Fahrettin Altay

Fahrettin Altay ( born January 12, 1880 in İşkodra, Albania, † October 25, 1974 in Emirgan, Istanbul) was an Ottoman officer of the rank of colonel and Turkish general.

Fahrettin Bey was the son of Ismail Bey and Hayriye Hanim from İşkodra (today Shkodër ). After his military training in Istanbul confidante Mustafa Kemal served from 1904 in the 4th Ottoman Army in eastern Anatolia, which he regarded as exile, as the regime of Sultan Abdulhamid II suspected him of liberal positions. After the seizure of power by the Young Turks in 1908, he remained in this position and led a punitive expedition against the Kurds of the Dersim region (see the later Dersim uprising ), which was part of a campaign against a number of ethnic minorities, with the new rule were dissatisfied. Fahrettin Altay stayed busy in his military career with the Kurdish question.

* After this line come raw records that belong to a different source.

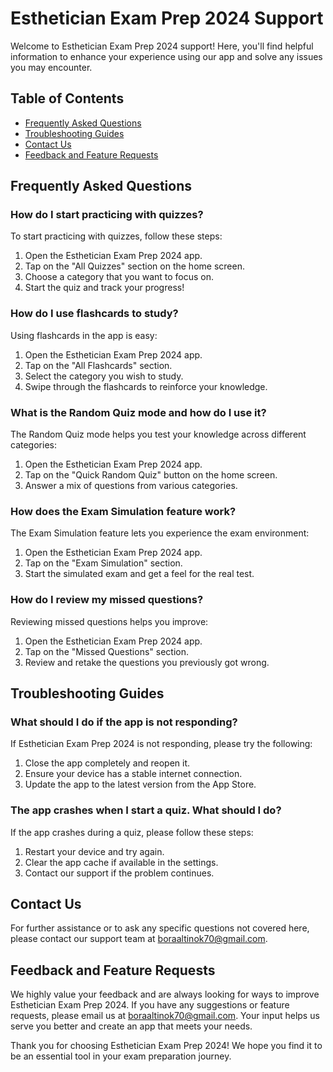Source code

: # Esthetician Exam Prep 2024 Support

Welcome to Esthetician Exam Prep 2024 support! Here, you'll find helpful information to enhance your experience using our app and solve any issues you may encounter.

## Table of Contents
- [Frequently Asked Questions](#frequently-asked-questions)
- [Troubleshooting Guides](#troubleshooting-guides)
- [Contact Us](#contact-us)
- [Feedback and Feature Requests](#feedback-and-feature-requests)

## Frequently Asked Questions

### How do I start practicing with quizzes?
To start practicing with quizzes, follow these steps:
1. Open the Esthetician Exam Prep 2024 app.
2. Tap on the "All Quizzes" section on the home screen.
3. Choose a category that you want to focus on.
4. Start the quiz and track your progress!

### How do I use flashcards to study?
Using flashcards in the app is easy:
1. Open the Esthetician Exam Prep 2024 app.
2. Tap on the "All Flashcards" section.
3. Select the category you wish to study.
4. Swipe through the flashcards to reinforce your knowledge.

### What is the Random Quiz mode and how do I use it?
The Random Quiz mode helps you test your knowledge across different categories:
1. Open the Esthetician Exam Prep 2024 app.
2. Tap on the "Quick Random Quiz" button on the home screen.
3. Answer a mix of questions from various categories.

### How does the Exam Simulation feature work?
The Exam Simulation feature lets you experience the exam environment:
1. Open the Esthetician Exam Prep 2024 app.
2. Tap on the "Exam Simulation" section.
3. Start the simulated exam and get a feel for the real test.

### How do I review my missed questions?
Reviewing missed questions helps you improve:
1. Open the Esthetician Exam Prep 2024 app.
2. Tap on the "Missed Questions" section.
3. Review and retake the questions you previously got wrong.

## Troubleshooting Guides

### What should I do if the app is not responding?
If Esthetician Exam Prep 2024 is not responding, please try the following:
1. Close the app completely and reopen it.
2. Ensure your device has a stable internet connection.
3. Update the app to the latest version from the App Store.

### The app crashes when I start a quiz. What should I do?
If the app crashes during a quiz, please follow these steps:
1. Restart your device and try again.
2. Clear the app cache if available in the settings.
3. Contact our support if the problem continues.

## Contact Us
For further assistance or to ask any specific questions not covered here, please contact our support team at [boraaltinok70@gmail.com](mailto:boraaltinok70@gmail.com).

## Feedback and Feature Requests

We highly value your feedback and are always looking for ways to improve Esthetician Exam Prep 2024. If you have any suggestions or feature requests, please email us at [boraaltinok70@gmail.com](mailto:boraaltinok70@gmail.com). Your input helps us serve you better and create an app that meets your needs.

Thank you for choosing Esthetician Exam Prep 2024! We hope you find it to be an essential tool in your exam preparation journey.
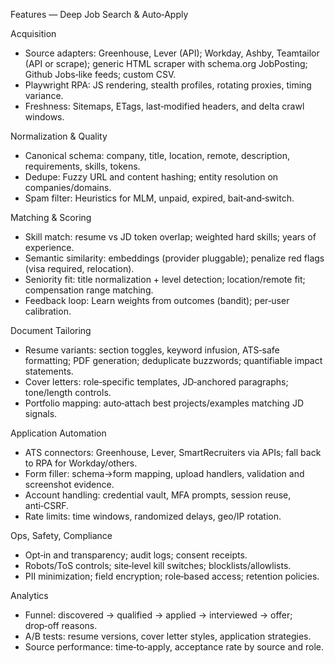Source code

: Features — Deep Job Search & Auto‑Apply

Acquisition

- Source adapters: Greenhouse, Lever (API); Workday, Ashby, Teamtailor (API or scrape);
  generic HTML scraper with schema.org JobPosting; Github Jobs‑like feeds; custom CSV.
- Playwright RPA: JS rendering, stealth profiles, rotating proxies, timing variance.
- Freshness: Sitemaps, ETags, last‑modified headers, and delta crawl windows.

Normalization & Quality

- Canonical schema: company, title, location, remote, description, requirements, skills, tokens.
- Dedupe: Fuzzy URL and content hashing; entity resolution on companies/domains.
- Spam filter: Heuristics for MLM, unpaid, expired, bait‑and‑switch.

Matching & Scoring

- Skill match: resume vs JD token overlap; weighted hard skills; years of experience.
- Semantic similarity: embeddings (provider pluggable); penalize red flags (visa required, relocation).
- Seniority fit: title normalization + level detection; location/remote fit; compensation range matching.
- Feedback loop: Learn weights from outcomes (bandit); per‑user calibration.

Document Tailoring

- Resume variants: section toggles, keyword infusion, ATS‑safe formatting;
  PDF generation; deduplicate buzzwords; quantifiable impact statements.
- Cover letters: role‑specific templates, JD‑anchored paragraphs; tone/length controls.
- Portfolio mapping: auto‑attach best projects/examples matching JD signals.

Application Automation

- ATS connectors: Greenhouse, Lever, SmartRecruiters via APIs; fall back to RPA for Workday/others.
- Form filler: schema→form mapping, upload handlers, validation and screenshot evidence.
- Account handling: credential vault, MFA prompts, session reuse, anti‑CSRF.
- Rate limits: time windows, randomized delays, geo/IP rotation.

Ops, Safety, Compliance

- Opt‑in and transparency; audit logs; consent receipts.
- Robots/ToS controls; site‑level kill switches; blocklists/allowlists.
- PII minimization; field encryption; role‑based access; retention policies.

Analytics

- Funnel: discovered → qualified → applied → interviewed → offer; drop‑off reasons.
- A/B tests: resume versions, cover letter styles, application strategies.
- Source performance: time‑to‑apply, acceptance rate by source and role.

At the fame he got as commander of the 5th Cavalry Corps, which fought in various battles of the Turkish War of Independence. He achieved his greatest success during the famous Battle of Dumlupınar, when he managed to break through the Greek lines and thereby cut off the numerically superior enemy forces of supply and communication. At subsequent chaotic retreat of the Greeks, he succeeded in its General Nikolaos Trikoupis capture. The result of this battle is seen as the beginning of the trigger of the Greek troops from Asia Minor.

Fahrettin Altay in honor of the new main battle tank of the Turkish armed forces Altay was called.